### EXERCISE INSTRUCTIONS
Quote all of the data below exactly, please.

┄┄┄┄┄┄┄┄┄┄

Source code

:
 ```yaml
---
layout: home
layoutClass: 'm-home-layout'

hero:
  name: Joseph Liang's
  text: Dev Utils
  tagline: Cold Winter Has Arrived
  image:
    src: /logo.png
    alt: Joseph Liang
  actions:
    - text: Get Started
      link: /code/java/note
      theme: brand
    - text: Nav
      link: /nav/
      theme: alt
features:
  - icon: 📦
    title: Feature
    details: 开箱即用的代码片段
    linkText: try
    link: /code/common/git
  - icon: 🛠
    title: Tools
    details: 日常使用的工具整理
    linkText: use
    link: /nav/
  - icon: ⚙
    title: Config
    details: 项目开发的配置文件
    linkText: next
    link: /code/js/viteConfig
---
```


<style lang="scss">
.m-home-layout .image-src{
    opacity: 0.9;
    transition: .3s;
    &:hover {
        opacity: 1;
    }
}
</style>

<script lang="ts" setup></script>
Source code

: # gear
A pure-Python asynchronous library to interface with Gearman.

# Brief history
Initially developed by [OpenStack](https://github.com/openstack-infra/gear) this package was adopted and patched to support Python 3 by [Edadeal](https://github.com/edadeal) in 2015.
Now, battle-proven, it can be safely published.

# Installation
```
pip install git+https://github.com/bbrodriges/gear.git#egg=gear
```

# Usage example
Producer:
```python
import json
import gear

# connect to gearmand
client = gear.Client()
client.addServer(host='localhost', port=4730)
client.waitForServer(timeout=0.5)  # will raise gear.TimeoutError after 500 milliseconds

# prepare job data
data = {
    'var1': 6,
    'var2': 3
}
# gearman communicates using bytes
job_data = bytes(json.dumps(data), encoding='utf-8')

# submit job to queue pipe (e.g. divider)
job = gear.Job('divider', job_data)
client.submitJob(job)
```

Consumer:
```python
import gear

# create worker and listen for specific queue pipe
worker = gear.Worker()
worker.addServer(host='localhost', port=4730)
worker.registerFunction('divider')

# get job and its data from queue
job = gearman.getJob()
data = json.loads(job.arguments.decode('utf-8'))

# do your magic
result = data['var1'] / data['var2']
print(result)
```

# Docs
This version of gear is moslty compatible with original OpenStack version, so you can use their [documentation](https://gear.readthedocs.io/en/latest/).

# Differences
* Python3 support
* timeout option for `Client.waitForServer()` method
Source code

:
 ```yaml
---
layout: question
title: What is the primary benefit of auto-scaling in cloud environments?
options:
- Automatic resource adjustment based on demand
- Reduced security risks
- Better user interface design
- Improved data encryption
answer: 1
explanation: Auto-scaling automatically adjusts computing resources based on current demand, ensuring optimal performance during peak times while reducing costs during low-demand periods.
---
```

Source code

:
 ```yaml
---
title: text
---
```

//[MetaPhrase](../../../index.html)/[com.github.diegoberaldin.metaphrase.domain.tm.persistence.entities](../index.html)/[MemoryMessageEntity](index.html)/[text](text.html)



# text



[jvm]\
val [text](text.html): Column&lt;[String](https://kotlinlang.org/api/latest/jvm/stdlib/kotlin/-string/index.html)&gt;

┄┄┄┄┄┄┄┄┄┄

### SOLVED EXERCISE
Source code

:
 ```yaml
---
layout: home
layoutClass: 'm-home-layout'

hero:
  name: Joseph Liang's
  text: Dev Utils
  tagline: Cold Winter Has Arrived
  image:
    src: /logo.png
    alt: Joseph Liang
  actions:
    - text: Get Started
      link: /code/java/note
      theme: brand
    - text: Nav
      link: /nav/
      theme: alt
features:
  - icon: 📦
    title: Feature
    details: 开箱即用的代码片段
    linkText: try
    link: /code/common/git
  - icon: 🛠
    title: Tools
    details: 日常使用的工具整理
    linkText: use
    link: /nav/
  - icon: ⚙
    title: Config
    details: 项目开发的配置文件
    linkText: next
    link: /code/js/viteConfig
---
```


<style lang="scss">
.m-home-layout .image-src{
    opacity: 0.9;
    transition: .3s;
    &:hover {
        opacity: 1;
    }
}
</style>

<script lang="ts" setup></script>
Source code

: # gear
A pure-Python asynchronous library to interface with Gearman.

# Brief history
Initially developed by [OpenStack](https://github.com/openstack-infra/gear) this package was adopted and patched to support Python 3 by [Edadeal](https://github.com/edadeal) in 2015.
Now, battle-proven, it can be safely published.

# Installation
```
pip install git+https://github.com/bbrodriges/gear.git#egg=gear
```

# Usage example
Producer:
```python
import json
import gear

# connect to gearmand
client = gear.Client()
client.addServer(host='localhost', port=4730)
client.waitForServer(timeout=0.5)  # will raise gear.TimeoutError after 500 milliseconds

# prepare job data
data = {
    'var1': 6,
    'var2': 3
}
# gearman communicates using bytes
job_data = bytes(json.dumps(data), encoding='utf-8')

# submit job to queue pipe (e.g. divider)
job = gear.Job('divider', job_data)
client.submitJob(job)
```

Consumer:
```python
import gear

# create worker and listen for specific queue pipe
worker = gear.Worker()
worker.addServer(host='localhost', port=4730)
worker.registerFunction('divider')

# get job and its data from queue
job = gearman.getJob()
data = json.loads(job.arguments.decode('utf-8'))

# do your magic
result = data['var1'] / data['var2']
print(result)
```

# Docs
This version of gear is moslty compatible with original OpenStack version, so you can use their [documentation](https://gear.readthedocs.io/en/latest/).

# Differences
* Python3 support
* timeout option for `Client.waitForServer()` method
Source code

:
 ```yaml
---
layout: question
title: What is the primary benefit of auto-scaling in cloud environments?
options:
- Automatic resource adjustment based on demand
- Reduced security risks
- Better user interface design
- Improved data encryption
answer: 1
explanation: Auto-scaling automatically adjusts computing resources based on current demand, ensuring optimal performance during peak times while reducing costs during low-demand periods.
---
```

Source code

:
 ```yaml
---
title: text
---
```

//[MetaPhrase](../../../index.html)/[com.github.diegoberaldin.metaphrase.domain.tm.persistence.entities](../index.html)/[MemoryMessageEntity](index.html)/[text](text.html)



# text



[jvm]\
val [text](text.html): Column&lt;[String](https://kotlinlang.org/api/latest/jvm/stdlib/kotlin/-string/index.html)&gt;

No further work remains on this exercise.